Their only crime was being Roma gypsies.
Robert’s family lives next door, and are reminded daily of the terror of the tragedy, but what haunts them more is the way the criminal investigation is being carried out.
“They pretended not to see 18 bullet holes in the small boy’s body. How is it possible that an experienced police official could not see this? Then it was reported that the fire was electrical. But there are remnants of a bomb everywhere,” says Robert’s mother Erzsebet Csorba.
The European Roma rights centre strongly supports the family’s claims.
“The police were not acknowledging that a murder had taken place. I’m not aware that there has been any progress,” said Rob Kushen from the European Roma Rights Centre in the Hungarian capital of Budapest.
Fighting for their rights, activists also fear that the economic crisis will lead to an increase in hate crimes against Roma in poorer EU countries.
“So far they have done a good job in keeping the peace – which is a recipe for disaster,” Kushen believes.
Attacks on Roma haven’t only increased since the onset of the crisis, but a neo-Nazi trend is also growing in Hungary. The far-right Jobbik party, said to be affiliated with a banned fascist group called the Magyar Guarda, is growing in popularity. They often hold protests against Roma, insisting they are criminals.
Bela Kovacs, President of the Jobbik Party for a Better Hungary is unequivocal in his views:
“Gypsy crimes are growing every day, and it's getting so bad that people are afraid to go out at night,” he said.

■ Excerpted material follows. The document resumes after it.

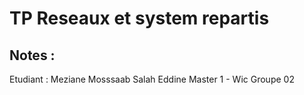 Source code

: # TP Reseaux et system repartis 
## Notes :
Etudiant : Meziane Mosssaab Salah Eddine
Master 1 - Wic Groupe 02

But the party refused to comment on its connection with the extremist group which often attends their protests.
Robert’s family believes the Magyar Guarda brutally attacked their loved ones, and will never be punished, especially under the wing of a growing political party.
In the past year alone in Hungary, there have been 18 attacks on Roma homes, and six people have been killed. No one has been caught.